## [Exercise directions]
From the data below, return each line in which the string "during" is found.

Source texts of formatted documents
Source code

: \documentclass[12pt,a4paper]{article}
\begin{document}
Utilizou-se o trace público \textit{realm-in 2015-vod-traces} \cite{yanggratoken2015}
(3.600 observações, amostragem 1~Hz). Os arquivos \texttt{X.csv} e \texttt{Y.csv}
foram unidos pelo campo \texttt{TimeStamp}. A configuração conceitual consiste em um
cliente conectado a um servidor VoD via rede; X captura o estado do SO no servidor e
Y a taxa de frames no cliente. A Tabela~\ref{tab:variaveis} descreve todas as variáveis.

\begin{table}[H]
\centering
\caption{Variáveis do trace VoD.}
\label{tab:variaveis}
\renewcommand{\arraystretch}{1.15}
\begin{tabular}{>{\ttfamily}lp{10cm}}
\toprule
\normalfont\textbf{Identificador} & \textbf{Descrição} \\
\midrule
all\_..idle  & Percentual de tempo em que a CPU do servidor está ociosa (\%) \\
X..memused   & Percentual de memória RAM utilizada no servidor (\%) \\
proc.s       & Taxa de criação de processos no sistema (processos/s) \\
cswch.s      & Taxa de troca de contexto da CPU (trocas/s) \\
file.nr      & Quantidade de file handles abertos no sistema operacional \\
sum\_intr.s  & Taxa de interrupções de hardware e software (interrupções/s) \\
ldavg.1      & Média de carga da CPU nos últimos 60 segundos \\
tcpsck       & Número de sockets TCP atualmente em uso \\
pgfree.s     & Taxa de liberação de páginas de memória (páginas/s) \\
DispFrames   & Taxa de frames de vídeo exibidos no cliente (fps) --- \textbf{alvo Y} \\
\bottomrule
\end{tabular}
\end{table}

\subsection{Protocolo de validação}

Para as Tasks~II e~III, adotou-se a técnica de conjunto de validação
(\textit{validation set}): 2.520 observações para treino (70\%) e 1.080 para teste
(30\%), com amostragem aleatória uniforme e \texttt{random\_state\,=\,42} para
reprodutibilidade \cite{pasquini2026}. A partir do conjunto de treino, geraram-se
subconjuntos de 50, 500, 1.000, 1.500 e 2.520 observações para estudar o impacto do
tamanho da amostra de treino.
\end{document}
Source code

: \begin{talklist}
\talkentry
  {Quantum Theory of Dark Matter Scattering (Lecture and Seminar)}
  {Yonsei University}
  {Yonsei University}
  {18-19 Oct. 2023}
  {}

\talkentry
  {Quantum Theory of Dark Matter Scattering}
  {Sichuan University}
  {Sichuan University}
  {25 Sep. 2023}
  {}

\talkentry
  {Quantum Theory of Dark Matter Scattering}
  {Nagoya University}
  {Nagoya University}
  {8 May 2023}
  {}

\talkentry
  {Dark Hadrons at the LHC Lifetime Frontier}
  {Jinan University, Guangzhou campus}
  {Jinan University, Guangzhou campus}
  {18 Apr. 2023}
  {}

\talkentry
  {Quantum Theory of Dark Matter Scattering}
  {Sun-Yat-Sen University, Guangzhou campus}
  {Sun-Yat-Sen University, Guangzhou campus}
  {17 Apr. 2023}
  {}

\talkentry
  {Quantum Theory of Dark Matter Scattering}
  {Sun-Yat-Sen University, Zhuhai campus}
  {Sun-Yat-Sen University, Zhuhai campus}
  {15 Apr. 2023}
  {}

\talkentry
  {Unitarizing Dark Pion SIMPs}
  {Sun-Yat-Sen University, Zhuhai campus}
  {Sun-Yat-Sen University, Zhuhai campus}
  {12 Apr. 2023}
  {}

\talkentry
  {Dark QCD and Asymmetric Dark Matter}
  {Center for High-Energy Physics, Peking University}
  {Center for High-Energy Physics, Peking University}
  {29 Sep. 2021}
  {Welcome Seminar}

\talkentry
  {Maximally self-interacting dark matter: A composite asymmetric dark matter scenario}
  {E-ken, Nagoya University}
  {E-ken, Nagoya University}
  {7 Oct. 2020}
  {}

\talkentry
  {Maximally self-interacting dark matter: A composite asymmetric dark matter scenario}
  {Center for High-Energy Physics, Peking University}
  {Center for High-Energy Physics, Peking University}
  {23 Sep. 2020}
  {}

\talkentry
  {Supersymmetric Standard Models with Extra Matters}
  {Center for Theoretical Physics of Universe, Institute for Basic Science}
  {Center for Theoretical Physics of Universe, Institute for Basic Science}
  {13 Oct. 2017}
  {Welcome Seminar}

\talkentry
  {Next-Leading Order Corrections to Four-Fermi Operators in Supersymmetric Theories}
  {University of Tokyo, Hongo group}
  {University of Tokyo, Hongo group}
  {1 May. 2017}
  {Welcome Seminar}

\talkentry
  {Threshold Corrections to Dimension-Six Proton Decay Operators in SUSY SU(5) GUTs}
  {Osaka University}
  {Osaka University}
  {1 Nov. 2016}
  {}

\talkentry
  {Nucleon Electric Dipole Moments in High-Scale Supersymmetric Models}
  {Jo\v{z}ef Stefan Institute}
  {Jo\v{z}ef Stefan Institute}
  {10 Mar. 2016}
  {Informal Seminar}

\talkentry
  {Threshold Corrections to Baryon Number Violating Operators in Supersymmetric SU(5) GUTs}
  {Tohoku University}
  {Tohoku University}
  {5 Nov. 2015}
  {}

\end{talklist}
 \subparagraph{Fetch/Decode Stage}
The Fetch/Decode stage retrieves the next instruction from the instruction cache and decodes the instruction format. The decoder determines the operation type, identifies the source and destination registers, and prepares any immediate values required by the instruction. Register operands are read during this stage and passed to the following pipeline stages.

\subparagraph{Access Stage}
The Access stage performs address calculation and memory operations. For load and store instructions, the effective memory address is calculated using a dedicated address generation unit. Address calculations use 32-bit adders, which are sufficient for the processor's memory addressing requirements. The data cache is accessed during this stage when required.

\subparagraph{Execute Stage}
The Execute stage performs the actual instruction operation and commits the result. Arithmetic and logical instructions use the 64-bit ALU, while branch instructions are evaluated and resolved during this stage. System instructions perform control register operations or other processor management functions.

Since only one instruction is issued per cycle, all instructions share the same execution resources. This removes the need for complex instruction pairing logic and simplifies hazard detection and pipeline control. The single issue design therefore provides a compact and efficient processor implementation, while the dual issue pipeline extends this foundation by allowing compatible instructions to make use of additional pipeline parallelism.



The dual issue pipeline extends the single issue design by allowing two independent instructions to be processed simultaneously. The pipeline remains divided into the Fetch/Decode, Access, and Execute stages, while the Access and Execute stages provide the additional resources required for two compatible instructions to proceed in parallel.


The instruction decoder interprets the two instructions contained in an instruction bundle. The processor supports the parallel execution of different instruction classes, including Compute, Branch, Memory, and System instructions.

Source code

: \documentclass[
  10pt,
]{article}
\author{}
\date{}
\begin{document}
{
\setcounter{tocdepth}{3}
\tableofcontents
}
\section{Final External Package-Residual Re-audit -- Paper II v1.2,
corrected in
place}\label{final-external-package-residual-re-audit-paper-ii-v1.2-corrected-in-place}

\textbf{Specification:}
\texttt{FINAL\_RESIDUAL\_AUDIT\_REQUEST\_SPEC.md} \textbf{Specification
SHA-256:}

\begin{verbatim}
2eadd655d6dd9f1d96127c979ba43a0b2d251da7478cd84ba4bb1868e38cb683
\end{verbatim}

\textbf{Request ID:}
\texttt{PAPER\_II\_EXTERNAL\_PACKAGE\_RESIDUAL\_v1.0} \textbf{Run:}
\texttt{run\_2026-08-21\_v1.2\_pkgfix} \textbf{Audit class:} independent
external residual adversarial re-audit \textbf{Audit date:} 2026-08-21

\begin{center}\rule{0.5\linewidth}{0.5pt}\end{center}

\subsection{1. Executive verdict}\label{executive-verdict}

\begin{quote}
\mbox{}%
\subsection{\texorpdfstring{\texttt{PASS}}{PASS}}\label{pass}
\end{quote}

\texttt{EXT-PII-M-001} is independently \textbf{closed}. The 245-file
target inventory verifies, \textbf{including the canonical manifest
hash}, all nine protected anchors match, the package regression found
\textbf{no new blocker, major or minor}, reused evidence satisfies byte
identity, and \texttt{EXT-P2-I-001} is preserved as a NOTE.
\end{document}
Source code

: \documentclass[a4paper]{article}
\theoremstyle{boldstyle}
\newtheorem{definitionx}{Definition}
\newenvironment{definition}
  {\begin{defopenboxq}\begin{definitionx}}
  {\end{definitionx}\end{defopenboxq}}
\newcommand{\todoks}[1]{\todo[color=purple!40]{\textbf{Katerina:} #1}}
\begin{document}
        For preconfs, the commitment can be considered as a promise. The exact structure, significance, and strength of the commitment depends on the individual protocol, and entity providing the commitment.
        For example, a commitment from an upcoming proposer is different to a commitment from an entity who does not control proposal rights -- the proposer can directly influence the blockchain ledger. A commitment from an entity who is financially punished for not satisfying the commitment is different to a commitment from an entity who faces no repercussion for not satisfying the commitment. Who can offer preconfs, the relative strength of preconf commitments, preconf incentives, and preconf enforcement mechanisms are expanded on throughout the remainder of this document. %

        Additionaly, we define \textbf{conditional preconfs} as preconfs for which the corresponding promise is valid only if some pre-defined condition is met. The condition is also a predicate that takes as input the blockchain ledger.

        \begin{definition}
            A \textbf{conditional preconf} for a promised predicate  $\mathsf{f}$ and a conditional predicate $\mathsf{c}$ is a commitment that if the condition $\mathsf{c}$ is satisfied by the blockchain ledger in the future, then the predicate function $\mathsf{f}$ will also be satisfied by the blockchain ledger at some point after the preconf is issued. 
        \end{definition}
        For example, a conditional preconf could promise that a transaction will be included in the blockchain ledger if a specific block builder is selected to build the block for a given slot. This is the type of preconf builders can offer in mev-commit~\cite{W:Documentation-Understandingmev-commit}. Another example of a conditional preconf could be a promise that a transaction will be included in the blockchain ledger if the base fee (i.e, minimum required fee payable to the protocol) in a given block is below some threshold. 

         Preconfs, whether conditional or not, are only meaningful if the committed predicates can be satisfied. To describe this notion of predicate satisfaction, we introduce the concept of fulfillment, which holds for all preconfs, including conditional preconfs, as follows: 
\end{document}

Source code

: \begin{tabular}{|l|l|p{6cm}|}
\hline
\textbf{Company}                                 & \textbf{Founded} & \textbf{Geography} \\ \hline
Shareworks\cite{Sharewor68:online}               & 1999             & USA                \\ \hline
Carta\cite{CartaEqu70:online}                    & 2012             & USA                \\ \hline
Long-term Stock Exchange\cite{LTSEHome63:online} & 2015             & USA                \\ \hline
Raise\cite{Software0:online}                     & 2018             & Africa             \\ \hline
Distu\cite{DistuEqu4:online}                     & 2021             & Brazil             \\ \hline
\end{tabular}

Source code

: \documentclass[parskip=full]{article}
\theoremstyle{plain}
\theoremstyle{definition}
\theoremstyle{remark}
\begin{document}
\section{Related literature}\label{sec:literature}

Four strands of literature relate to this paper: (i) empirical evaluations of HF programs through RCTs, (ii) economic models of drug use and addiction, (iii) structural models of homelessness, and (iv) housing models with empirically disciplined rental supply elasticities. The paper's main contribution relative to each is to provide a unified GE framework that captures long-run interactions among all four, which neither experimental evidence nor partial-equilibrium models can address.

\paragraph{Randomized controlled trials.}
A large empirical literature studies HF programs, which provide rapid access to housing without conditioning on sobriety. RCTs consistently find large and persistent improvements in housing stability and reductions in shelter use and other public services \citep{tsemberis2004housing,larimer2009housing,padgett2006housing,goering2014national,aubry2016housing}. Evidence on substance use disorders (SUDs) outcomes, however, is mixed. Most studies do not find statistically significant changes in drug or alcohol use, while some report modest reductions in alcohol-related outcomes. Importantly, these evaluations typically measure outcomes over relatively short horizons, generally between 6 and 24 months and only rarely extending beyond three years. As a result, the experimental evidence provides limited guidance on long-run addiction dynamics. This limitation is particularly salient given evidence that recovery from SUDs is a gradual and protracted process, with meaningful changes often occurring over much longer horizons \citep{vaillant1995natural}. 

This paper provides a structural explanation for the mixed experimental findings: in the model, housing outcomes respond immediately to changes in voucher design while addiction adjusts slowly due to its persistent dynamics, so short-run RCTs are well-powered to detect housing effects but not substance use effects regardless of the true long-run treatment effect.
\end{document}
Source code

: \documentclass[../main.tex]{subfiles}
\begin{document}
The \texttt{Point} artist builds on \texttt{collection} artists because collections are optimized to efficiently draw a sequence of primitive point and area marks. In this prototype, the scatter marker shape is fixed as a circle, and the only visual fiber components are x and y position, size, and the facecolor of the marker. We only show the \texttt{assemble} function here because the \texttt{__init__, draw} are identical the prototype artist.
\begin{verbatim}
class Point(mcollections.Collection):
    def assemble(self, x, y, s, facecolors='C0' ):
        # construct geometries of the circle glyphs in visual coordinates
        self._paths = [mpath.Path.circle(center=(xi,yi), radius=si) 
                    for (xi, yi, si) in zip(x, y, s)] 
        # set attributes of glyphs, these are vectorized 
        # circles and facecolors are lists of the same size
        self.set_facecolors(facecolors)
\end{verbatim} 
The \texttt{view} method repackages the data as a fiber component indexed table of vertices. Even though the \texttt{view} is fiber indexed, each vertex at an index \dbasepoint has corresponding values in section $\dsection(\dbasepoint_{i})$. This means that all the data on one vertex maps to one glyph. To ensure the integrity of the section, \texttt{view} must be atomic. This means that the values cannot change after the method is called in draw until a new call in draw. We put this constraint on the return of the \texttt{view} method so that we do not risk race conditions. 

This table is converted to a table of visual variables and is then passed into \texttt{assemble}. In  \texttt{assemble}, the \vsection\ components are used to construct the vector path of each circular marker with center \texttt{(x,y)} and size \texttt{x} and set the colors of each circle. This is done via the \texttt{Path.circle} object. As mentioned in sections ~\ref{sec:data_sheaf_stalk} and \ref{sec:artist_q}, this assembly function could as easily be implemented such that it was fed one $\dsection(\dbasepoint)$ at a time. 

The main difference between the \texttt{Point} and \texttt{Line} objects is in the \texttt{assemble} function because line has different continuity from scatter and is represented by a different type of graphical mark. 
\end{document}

## [Task solution]
The Fetch/Decode stage retrieves the next instruction from the instruction cache and decodes the instruction format. The decoder determines the operation type, identifies the source and destination registers, and prepares any immediate values required by the instruction. Register operands are read during this stage and passed to the following pipeline stages.
The Access stage performs address calculation and memory operations. For load and store instructions, the effective memory address is calculated using a dedicated address generation unit. Address calculations use 32-bit adders, which are sufficient for the processor's memory addressing requirements. The data cache is accessed during this stage when required.
The Execute stage performs the actual instruction operation and commits the result. Arithmetic and logical instructions use the 64-bit ALU, while branch instructions are evaluated and resolved during this stage. System instructions perform control register operations or other processor management functions.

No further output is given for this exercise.